Muay Thai and Kickboxing

Over the past decade, Muay Thai has exploded internationally. Whether looking to compete, get in shape, or just have some fun hitting pads, practitioners and fans of the sport outside Thailand are at an all-time high. As passionate as many are, there is still some confusion over the distinctions that make Thai Boxing a unique art. Namely, people tend to conflate Muay Thai with a ruleset a bit more familiar to the international community: Kickboxing. It’s an understandable mistake, both are combat sports allowing striking with the hands and feet. Beyond that, however, they are entirely different games. Here’s a quick breakdown of some of the basic differences you’ll see between a Muay Thai and Kickboxing fight.


The Clinch

A fundamental error people make when talking about Thai Boxing is labeling it a striking art. Muay Thai fighters, while focused on delivering powerful strikes, are outstanding grapplers. The most obvious difference you’ll notice immediately when watching Muay Thai as opposed to Kickboxing is the amount of time the fighters are locked up and wrestling. Much of the fight will take place in the clinch, where fighters will deliver devastating knees and elbows (a weapon not permitted in Kickboxing), as well as sweeping their opponents to the floor. That’s not to say that Kickboxing cuts the clinch out entirely. Many styles of Kickboxing will incorporate knees and permit a fighter to take hold of their opponent. The most common ruleset allows combatants to grab with one hand, deliver a knee, and break contact. Conversely, Thai Boxers will spend long intervals fighting for control and looking for opportunities to strike.


Style and Scoring

Aside from the distinct rules of the two sports, there are noticeable differences in how a fight will look and unfold. This is in part because of what a fighter must do to win on the judges’ scorecards. In this regard, Kickboxing is a little easier to understand, strikes are weighed roughly the same, and scoring is simply a matter of damage and volume. Muay Thai has a different system, with techniques not scoring equally. Though a damaging strike is recognized regardless, priority is given to body kicks and knees over punches. Accordingly, a Kickboxing fight will typically involve longer combinations and far more boxing, whereas Thai Boxers will spend more time trading simple combinations with powerful kicks and knees. Also, in a traditional five round Muay Thai fight, there’s more emphasis placed on winning the later rounds. This results in a slower pace that builds to the climactic rounds three and four. Alternatively, rounds are evenly scored in a Kickboxing fight. This is why Kickboxers, be it a three or five-round fight, start at a higher pace from the outset.

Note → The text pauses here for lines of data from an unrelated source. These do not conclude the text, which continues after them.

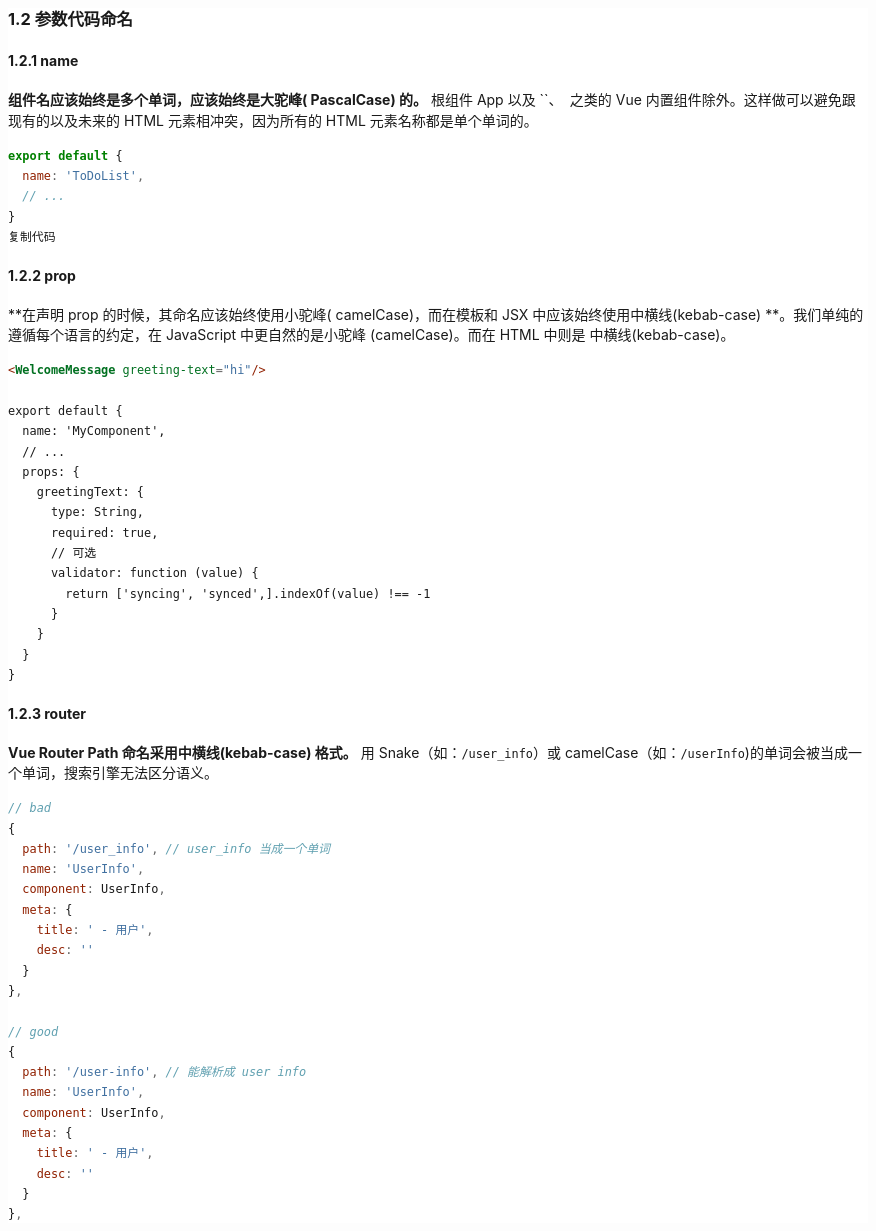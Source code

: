 ### 1.2 参数代码命名

#### 1.2.1 name 

**组件名应该始终是多个单词，应该始终是大驼峰( PascalCase) 的。** 根组件 App 以及 ``、` `之类的 Vue 内置组件除外。这样做可以避免跟现有的以及未来的 HTML 元素相冲突，因为所有的 HTML 元素名称都是单个单词的。

```javascript
export default {
  name: 'ToDoList',
  // ...
}
复制代码
```

#### 1.2.2 prop

**在声明 prop 的时候，其命名应该始终使用小驼峰( camelCase)，而在模板和 JSX 中应该始终使用中横线(kebab-case) **。我们单纯的遵循每个语言的约定，在 JavaScript 中更自然的是小驼峰 (camelCase)。而在 HTML 中则是 中横线(kebab-case)。

```html
<WelcomeMessage greeting-text="hi"/>

export default {
  name: 'MyComponent',
  // ...
  props: {
    greetingText: {
      type: String,
      required: true,
      // 可选
      validator: function (value) {
        return ['syncing', 'synced',].indexOf(value) !== -1
      }
    }
  }
}
```

#### 1.2.3 router

**Vue Router Path 命名采用中横线(kebab-case) 格式。** 用 Snake（如：`/user_info`）或 camelCase（如：`/userInfo`)的单词会被当成一个单词，搜索引擎无法区分语义。

```javascript
// bad
{
  path: '/user_info', // user_info 当成一个单词
  name: 'UserInfo',
  component: UserInfo,
  meta: {
    title: ' - 用户',
    desc: ''
  }
},

// good
{
  path: '/user-info', // 能解析成 user info
  name: 'UserInfo',
  component: UserInfo,
  meta: {
    title: ' - 用户',
    desc: ''
  }
},
```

The culture of Muay Thai is on display from the moment the fighters enter the ring. Before the fight begins both combatants, adorned with traditional head and armbands, will perform the Ram Muay. This is a dance meant to pay respect to their teachers and families as well as to bless the ring before the match. Another difference you'll notice about a Muay Thai fight is the music, as a small group of musicians will typically be in attendance playing traditional instruments, keeping with the pace of the fight. Kickboxing, while not as evident in large, international promotions, does have its cultural influences. However, it is not quite as uniform as in Thai Boxing. Kickboxing is an umbrella sport, encompassing Japanese Kickboxing, American Kickboxing, Dutch style, Chinese Sanda, and more. Though we tend to group them together, as they are often seen on the same stage, each has its unique features and cultural traditions from their respective origins just as is the case with Muay Thai. Engaging with these sports as a competitor, casual practitioner, or just a fan, is a unique look into these different cultures and traditions.